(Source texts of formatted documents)
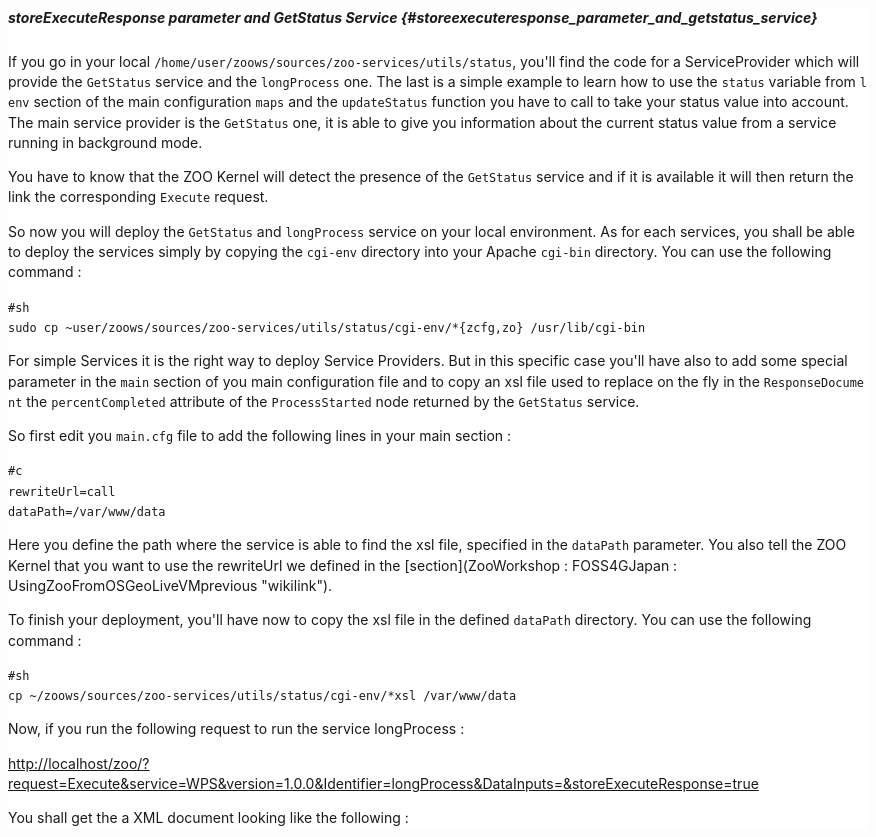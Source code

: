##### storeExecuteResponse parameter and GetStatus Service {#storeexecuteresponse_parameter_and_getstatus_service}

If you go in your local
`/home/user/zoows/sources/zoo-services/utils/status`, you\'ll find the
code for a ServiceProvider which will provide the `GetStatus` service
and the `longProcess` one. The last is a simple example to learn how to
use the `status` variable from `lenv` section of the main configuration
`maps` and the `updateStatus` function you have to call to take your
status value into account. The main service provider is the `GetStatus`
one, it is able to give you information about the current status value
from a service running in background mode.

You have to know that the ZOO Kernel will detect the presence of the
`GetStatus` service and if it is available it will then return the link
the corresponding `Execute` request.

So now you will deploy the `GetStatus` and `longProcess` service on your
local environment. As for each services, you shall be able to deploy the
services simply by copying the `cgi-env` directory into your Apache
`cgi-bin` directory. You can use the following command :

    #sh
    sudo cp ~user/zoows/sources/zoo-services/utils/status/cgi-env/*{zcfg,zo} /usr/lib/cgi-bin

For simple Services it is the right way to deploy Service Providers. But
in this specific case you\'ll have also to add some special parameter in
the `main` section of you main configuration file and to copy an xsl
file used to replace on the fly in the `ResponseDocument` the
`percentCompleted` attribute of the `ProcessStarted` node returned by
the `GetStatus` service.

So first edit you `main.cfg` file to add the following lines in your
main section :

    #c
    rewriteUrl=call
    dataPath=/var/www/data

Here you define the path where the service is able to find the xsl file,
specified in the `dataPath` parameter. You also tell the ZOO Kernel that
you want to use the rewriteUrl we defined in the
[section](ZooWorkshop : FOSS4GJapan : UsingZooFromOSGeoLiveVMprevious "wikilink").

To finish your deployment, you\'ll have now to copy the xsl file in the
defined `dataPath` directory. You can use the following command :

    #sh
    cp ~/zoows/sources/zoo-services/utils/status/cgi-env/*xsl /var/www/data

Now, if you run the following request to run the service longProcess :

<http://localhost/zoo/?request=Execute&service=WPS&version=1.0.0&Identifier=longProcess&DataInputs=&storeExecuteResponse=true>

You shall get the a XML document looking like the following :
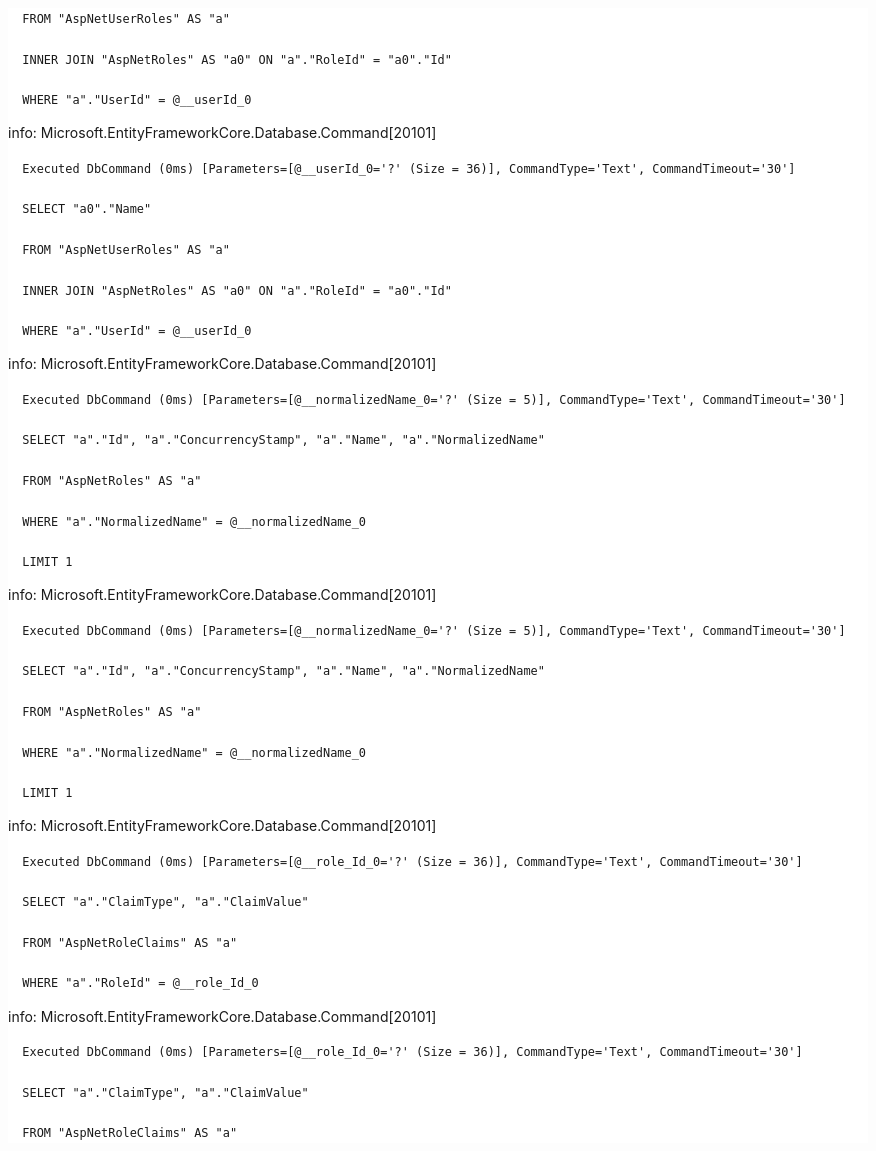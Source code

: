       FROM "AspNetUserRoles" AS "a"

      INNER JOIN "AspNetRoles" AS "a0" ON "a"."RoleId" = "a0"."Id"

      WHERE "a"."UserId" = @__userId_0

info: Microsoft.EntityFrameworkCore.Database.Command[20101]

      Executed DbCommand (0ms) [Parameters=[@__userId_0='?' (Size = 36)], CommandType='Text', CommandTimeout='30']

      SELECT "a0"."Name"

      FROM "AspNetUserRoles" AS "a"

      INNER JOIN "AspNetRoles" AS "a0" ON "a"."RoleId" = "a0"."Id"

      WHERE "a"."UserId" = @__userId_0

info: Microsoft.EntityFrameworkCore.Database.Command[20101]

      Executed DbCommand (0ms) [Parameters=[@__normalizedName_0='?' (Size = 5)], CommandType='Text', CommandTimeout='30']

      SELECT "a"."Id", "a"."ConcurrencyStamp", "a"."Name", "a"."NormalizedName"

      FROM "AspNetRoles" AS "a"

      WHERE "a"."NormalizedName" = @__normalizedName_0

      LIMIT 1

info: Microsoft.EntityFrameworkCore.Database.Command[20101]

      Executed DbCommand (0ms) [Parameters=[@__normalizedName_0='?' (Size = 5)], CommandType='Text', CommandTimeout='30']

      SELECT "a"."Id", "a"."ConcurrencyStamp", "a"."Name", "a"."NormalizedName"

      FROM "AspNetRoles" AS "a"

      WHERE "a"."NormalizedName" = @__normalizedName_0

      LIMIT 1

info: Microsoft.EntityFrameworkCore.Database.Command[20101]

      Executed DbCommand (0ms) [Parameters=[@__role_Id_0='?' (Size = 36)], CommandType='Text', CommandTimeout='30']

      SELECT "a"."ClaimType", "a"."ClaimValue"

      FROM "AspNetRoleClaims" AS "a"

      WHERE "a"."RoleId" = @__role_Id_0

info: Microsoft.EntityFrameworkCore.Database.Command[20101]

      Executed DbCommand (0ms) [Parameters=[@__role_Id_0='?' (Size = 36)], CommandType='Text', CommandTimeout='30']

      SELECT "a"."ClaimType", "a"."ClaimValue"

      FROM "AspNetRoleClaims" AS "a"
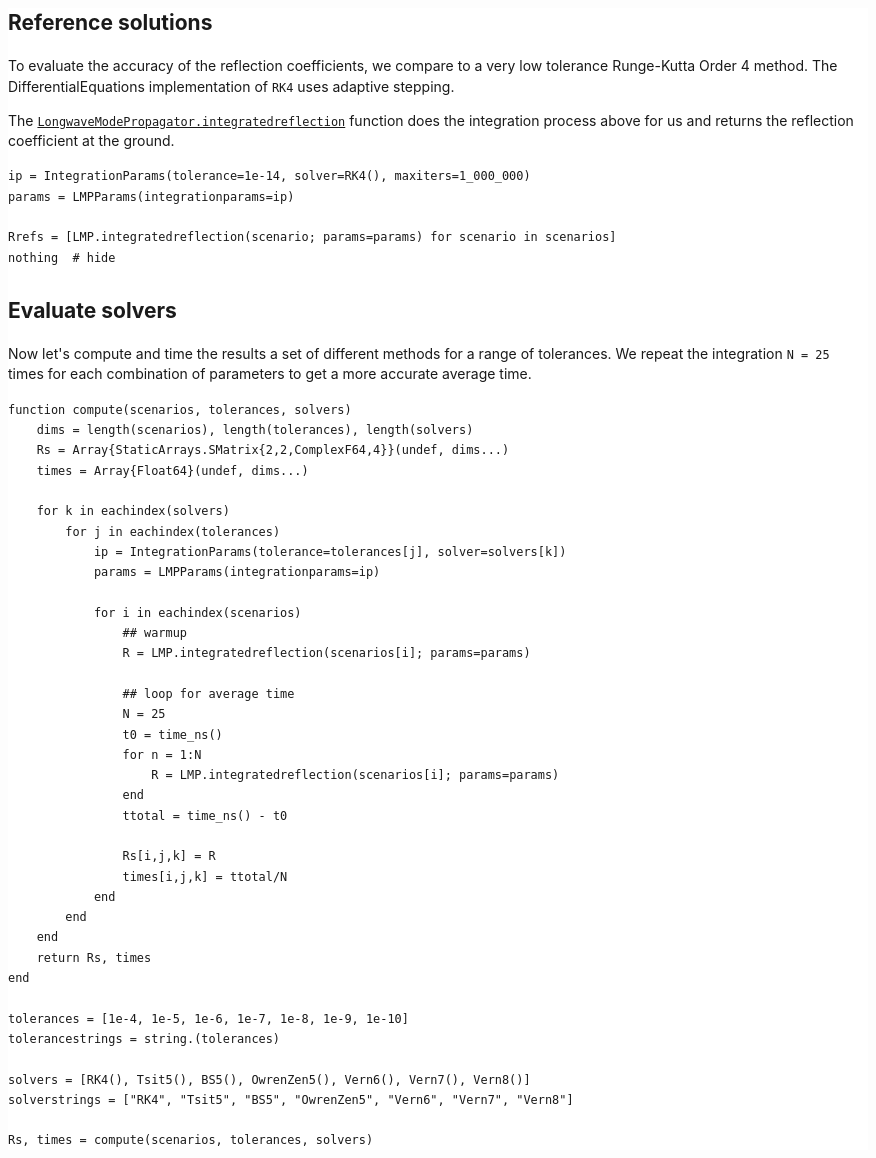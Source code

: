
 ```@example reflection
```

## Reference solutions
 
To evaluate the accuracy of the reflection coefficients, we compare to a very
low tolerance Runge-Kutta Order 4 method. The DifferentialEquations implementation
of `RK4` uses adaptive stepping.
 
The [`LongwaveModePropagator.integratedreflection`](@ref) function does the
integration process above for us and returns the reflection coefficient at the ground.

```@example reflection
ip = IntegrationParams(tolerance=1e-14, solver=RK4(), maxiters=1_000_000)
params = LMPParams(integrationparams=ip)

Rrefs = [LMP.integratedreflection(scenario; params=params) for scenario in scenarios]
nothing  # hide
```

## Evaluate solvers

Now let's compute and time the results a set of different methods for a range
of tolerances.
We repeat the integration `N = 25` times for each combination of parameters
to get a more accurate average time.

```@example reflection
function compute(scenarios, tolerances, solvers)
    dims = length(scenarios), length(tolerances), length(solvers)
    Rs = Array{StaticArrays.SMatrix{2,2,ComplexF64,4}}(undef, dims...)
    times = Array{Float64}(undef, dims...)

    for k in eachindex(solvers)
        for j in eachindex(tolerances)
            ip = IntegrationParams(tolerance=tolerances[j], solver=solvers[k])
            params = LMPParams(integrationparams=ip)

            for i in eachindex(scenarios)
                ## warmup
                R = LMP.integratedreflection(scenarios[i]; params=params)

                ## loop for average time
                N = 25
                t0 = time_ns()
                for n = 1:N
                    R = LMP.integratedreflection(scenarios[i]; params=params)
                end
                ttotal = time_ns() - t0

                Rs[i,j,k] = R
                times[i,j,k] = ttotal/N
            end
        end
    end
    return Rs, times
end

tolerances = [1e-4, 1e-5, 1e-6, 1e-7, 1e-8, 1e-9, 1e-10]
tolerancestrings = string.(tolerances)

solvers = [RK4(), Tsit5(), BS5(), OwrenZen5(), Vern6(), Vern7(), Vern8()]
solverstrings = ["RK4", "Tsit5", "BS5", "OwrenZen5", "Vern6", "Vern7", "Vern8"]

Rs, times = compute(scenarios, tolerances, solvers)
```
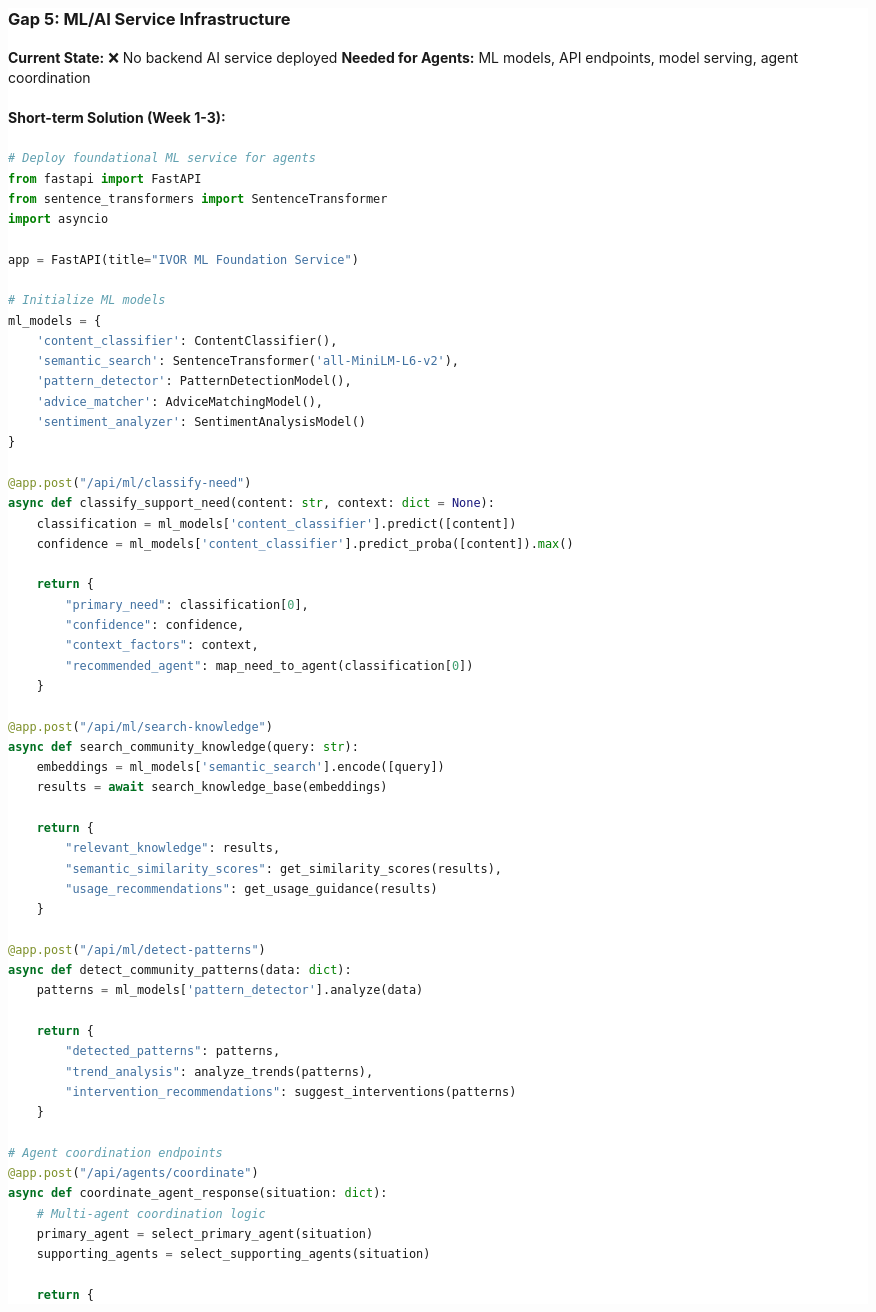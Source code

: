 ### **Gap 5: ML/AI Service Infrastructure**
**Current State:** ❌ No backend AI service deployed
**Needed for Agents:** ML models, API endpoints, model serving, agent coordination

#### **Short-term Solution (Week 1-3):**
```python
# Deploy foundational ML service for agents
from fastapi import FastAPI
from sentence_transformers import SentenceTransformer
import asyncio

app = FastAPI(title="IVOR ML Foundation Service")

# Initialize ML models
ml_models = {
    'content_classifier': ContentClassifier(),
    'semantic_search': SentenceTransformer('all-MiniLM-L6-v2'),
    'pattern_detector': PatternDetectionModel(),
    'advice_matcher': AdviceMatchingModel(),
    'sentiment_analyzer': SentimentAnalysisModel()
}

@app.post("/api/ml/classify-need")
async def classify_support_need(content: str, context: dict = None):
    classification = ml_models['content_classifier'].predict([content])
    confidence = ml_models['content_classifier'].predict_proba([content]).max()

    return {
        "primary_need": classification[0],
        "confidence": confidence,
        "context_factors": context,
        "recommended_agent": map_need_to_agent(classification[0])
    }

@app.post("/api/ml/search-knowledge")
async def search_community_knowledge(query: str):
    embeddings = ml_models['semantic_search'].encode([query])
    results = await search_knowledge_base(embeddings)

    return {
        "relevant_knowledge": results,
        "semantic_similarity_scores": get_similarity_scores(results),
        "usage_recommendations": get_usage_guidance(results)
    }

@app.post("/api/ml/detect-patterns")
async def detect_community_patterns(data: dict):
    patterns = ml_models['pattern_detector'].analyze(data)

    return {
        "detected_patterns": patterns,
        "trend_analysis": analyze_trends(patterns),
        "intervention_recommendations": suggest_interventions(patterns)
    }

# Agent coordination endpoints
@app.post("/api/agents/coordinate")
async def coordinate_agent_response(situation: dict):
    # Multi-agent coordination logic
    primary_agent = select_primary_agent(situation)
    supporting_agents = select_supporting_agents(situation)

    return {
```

▶ **PROBLEM TO WORK ON**: Could you give the number of lines in the data above that contain the string "results", with no other words?

▶ **ANSWER FOR THE TASK**: 5